An idea that helped me with a situation today: give everyone you know a position in an imaginary advisory board of your life.
- Your spouse? He or she can be your chief advisor on how to love and live with others.
- Your children? They can be key consultants on understanding motivation and irrational human behavior.
- Your parents? They can be models on how to age gracefully.
- The annoying coworker? He or she can be a prompt to help develop your patience.
And taking a page from Napoleon Hill: if there are advisors you want but don’t have, or people you’d like on your Life Board that you don’t know, draft them or make them up.
- Make Abraham Lincoln your advisor on management.
- Make Winston Churchill or Malcolm X your speech consultant.
- Make Ernest Hemingway or Jocko Willink your advisor on action.
- Make Stephen Hawking or Albert Einstein your advisor on scientific inquiry.
- Pick a Rothschild and make them your advisor on money management.
- Have James Bond or Bill Clinton advise you on body language.

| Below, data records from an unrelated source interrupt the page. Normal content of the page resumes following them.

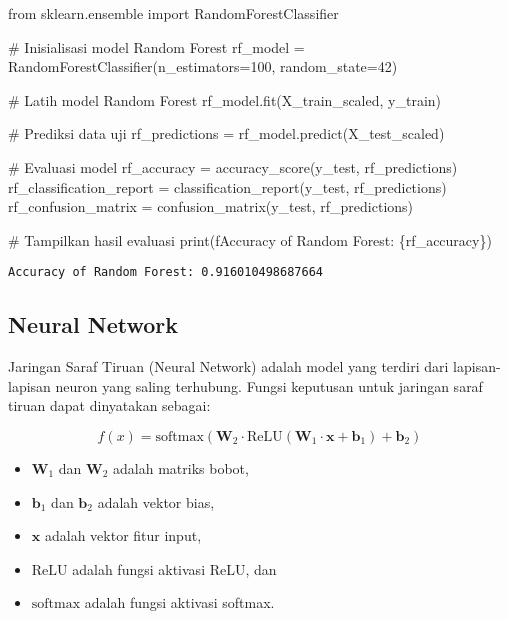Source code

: \documentclass[
  letterpaper,
]{krantz}
\makeatletter
\newenvironment{Shaded}{\begin{snugshade}}{\end{snugshade}}
\newcommand{\BuiltInTok}[1]{\textcolor[rgb]{0.00,0.23,0.31}{#1}}
\newcommand{\CommentTok}[1]{\textcolor[rgb]{0.37,0.37,0.37}{#1}}
\newcommand{\DecValTok}[1]{\textcolor[rgb]{0.68,0.00,0.00}{#1}}
\newcommand{\ImportTok}[1]{\textcolor[rgb]{0.00,0.46,0.62}{#1}}
\newcommand{\NormalTok}[1]{\textcolor[rgb]{0.00,0.23,0.31}{#1}}
\newcommand{\OperatorTok}[1]{\textcolor[rgb]{0.37,0.37,0.37}{#1}}
\newcommand{\SpecialCharTok}[1]{\textcolor[rgb]{0.37,0.37,0.37}{#1}}
\newcommand{\SpecialStringTok}[1]{\textcolor[rgb]{0.13,0.47,0.30}{#1}}
\providecommand{\tightlist}{%
  \setlength{\itemsep}{0pt}\setlength{\parskip}{0pt}}\usepackage{longtable,booktabs,array}
\newenvironment{kframe}{%
\medskip{}
\setlength{\fboxsep}{.8em}
 \def\at@end@of@kframe{}%
 \ifinner\ifhmode%
  \def\at@end@of@kframe{\end{minipage}}%
  \begin{minipage}{\columnwidth}%
 \fi\fi%
 \def\FrameCommand##1{\hskip\@totalleftmargin \hskip-\fboxsep
 \colorbox{shadecolor}{##1}\hskip-\fboxsep
     \hskip-\linewidth \hskip-\@totalleftmargin \hskip\columnwidth}%
 \MakeFramed {\advance\hsize-\width
   \@totalleftmargin\z@ \linewidth\hsize
   \@setminipage}}%
 {\par\unskip\endMakeFramed%
 \at@end@of@kframe}
\renewenvironment{Shaded}{\begin{kframe}}{\end{kframe}}
\makeatother
\begin{document}
\begin{Shaded}
\begin{Highlighting}[]
\ImportTok{from}\NormalTok{ sklearn.ensemble }\ImportTok{import}\NormalTok{ RandomForestClassifier}

\CommentTok{\# Inisialisasi model Random Forest}
\NormalTok{rf\_model }\OperatorTok{=}\NormalTok{ RandomForestClassifier(n\_estimators}\OperatorTok{=}\DecValTok{100}\NormalTok{, random\_state}\OperatorTok{=}\DecValTok{42}\NormalTok{)}

\CommentTok{\# Latih model Random Forest}
\NormalTok{rf\_model.fit(X\_train\_scaled, y\_train)}

\CommentTok{\# Prediksi data uji}
\NormalTok{rf\_predictions }\OperatorTok{=}\NormalTok{ rf\_model.predict(X\_test\_scaled)}

\CommentTok{\# Evaluasi model}
\NormalTok{rf\_accuracy }\OperatorTok{=}\NormalTok{ accuracy\_score(y\_test, rf\_predictions)}
\NormalTok{rf\_classification\_report }\OperatorTok{=}\NormalTok{ classification\_report(y\_test, rf\_predictions)}
\NormalTok{rf\_confusion\_matrix }\OperatorTok{=}\NormalTok{ confusion\_matrix(y\_test, rf\_predictions)}

\CommentTok{\# Tampilkan hasil evaluasi}
\BuiltInTok{print}\NormalTok{(}\SpecialStringTok{f\textquotesingle{}Accuracy of Random Forest: }\SpecialCharTok{\{}\NormalTok{rf\_accuracy}\SpecialCharTok{\}}\SpecialStringTok{\textquotesingle{}}\NormalTok{)}
\end{Highlighting}
\end{Shaded}

\begin{verbatim}
Accuracy of Random Forest: 0.916010498687664
\end{verbatim}

\hypertarget{neural-network}{%
\subsection{Neural Network}\label{neural-network}}

Jaringan Saraf Tiruan (Neural Network) adalah model yang terdiri dari
lapisan-lapisan neuron yang saling terhubung. Fungsi keputusan untuk
jaringan saraf tiruan dapat dinyatakan sebagai:

\[
f(x) = \text{softmax}(\mathbf{W}_2 \cdot \text{ReLU}(\mathbf{W}_1 \cdot \mathbf{x} + \mathbf{b}_1) + \mathbf{b}_2)
\]

\begin{itemize}
\tightlist
\item
  \(\mathbf{W}_1\) dan \(\mathbf{W}_2\) adalah matriks bobot,
\item
  \(\mathbf{b}_1\) dan \(\mathbf{b}_2\) adalah vektor bias,
\item
  \(\mathbf{x}\) adalah vektor fitur input,
\item
  \(\text{ReLU}\) adalah fungsi aktivasi ReLU, dan
\item
  \(\text{softmax}\) adalah fungsi aktivasi softmax.
\end{itemize}
\end{document}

One of my key advisors is training me to review how I react when provoked by people I consider ignorant, stupid, misinformed, or aggressively idiotic; whereas two days ago, he was more of a pain, he is now a key hire in my life (and he’s not even getting paid!).
So my challenge now: when faced with a hard human relations situation, I want to think of the person facing me as an advisor, take a breath, and think about how this person is helping me. It’s already changing everything for the better.